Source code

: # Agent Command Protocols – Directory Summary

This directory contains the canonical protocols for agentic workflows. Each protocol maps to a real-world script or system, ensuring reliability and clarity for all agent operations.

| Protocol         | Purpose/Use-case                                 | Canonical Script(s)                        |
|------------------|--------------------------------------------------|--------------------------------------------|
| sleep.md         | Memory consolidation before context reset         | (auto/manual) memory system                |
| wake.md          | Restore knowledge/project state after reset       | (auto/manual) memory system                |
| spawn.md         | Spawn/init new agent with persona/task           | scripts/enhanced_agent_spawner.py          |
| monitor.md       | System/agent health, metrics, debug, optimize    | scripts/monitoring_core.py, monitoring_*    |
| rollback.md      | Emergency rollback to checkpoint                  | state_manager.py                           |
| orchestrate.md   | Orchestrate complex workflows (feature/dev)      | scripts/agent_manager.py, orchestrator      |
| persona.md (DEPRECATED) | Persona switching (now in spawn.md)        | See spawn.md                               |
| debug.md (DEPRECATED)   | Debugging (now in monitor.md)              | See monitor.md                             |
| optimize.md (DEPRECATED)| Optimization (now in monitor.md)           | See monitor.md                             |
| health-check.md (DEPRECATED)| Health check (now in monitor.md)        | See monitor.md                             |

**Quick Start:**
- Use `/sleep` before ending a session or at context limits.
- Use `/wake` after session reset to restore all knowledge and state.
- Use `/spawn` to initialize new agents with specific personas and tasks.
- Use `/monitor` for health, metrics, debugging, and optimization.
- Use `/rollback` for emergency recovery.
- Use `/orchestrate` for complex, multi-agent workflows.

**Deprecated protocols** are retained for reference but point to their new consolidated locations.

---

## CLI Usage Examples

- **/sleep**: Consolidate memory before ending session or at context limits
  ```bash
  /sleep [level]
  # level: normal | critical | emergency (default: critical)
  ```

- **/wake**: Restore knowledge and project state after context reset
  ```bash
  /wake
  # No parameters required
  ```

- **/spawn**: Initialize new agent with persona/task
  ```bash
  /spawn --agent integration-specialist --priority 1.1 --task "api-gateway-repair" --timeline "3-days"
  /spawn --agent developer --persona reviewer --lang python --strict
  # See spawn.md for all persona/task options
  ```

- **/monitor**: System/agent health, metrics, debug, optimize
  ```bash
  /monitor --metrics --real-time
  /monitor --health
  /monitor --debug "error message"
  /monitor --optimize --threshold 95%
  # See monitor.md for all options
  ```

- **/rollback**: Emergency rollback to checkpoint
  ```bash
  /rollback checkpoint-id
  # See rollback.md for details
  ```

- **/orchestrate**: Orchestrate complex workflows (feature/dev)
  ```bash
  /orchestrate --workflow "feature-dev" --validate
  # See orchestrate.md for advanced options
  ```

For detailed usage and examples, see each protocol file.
--
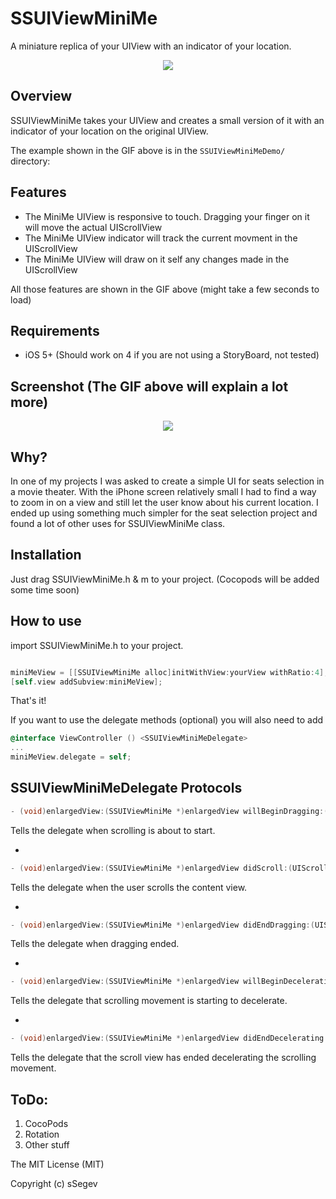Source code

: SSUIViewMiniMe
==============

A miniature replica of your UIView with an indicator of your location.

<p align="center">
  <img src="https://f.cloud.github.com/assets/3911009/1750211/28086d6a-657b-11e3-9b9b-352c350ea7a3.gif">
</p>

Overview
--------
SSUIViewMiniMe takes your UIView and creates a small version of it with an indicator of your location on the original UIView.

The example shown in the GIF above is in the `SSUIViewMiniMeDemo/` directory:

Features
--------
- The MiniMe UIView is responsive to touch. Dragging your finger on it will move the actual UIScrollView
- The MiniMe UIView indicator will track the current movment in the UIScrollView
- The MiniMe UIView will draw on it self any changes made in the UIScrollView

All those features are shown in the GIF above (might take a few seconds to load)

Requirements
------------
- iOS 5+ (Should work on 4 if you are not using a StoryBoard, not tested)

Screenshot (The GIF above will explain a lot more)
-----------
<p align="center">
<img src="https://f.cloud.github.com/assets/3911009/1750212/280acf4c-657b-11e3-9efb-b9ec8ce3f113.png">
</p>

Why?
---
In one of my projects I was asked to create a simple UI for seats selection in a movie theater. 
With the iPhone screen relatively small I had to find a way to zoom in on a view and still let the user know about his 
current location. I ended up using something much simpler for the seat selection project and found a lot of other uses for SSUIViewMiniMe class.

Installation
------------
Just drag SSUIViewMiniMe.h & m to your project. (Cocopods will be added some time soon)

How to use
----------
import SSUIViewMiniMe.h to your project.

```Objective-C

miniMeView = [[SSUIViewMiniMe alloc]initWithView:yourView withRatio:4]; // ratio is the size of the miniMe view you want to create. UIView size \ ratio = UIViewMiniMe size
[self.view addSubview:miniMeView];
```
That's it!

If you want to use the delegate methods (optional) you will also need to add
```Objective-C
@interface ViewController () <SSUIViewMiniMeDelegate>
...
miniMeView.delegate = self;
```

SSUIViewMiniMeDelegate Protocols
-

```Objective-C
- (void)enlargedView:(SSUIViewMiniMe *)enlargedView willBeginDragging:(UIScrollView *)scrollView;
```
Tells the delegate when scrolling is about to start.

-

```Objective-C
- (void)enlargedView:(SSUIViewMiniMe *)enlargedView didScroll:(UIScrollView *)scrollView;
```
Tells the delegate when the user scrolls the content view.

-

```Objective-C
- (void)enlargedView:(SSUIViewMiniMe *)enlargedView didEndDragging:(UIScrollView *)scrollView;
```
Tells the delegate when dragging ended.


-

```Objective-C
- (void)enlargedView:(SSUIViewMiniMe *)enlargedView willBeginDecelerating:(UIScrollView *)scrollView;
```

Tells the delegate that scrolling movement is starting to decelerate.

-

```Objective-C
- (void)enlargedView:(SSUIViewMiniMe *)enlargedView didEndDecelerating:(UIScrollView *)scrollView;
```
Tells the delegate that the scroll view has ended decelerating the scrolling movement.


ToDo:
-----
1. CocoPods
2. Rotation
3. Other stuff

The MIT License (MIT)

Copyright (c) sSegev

Instructions for the task: Out of the records above, pull the lines that include the word "checkpoint".

Response:
| rollback.md      | Emergency rollback to checkpoint                  | state_manager.py                           |
- **/rollback**: Emergency rollback to checkpoint
  /rollback checkpoint-id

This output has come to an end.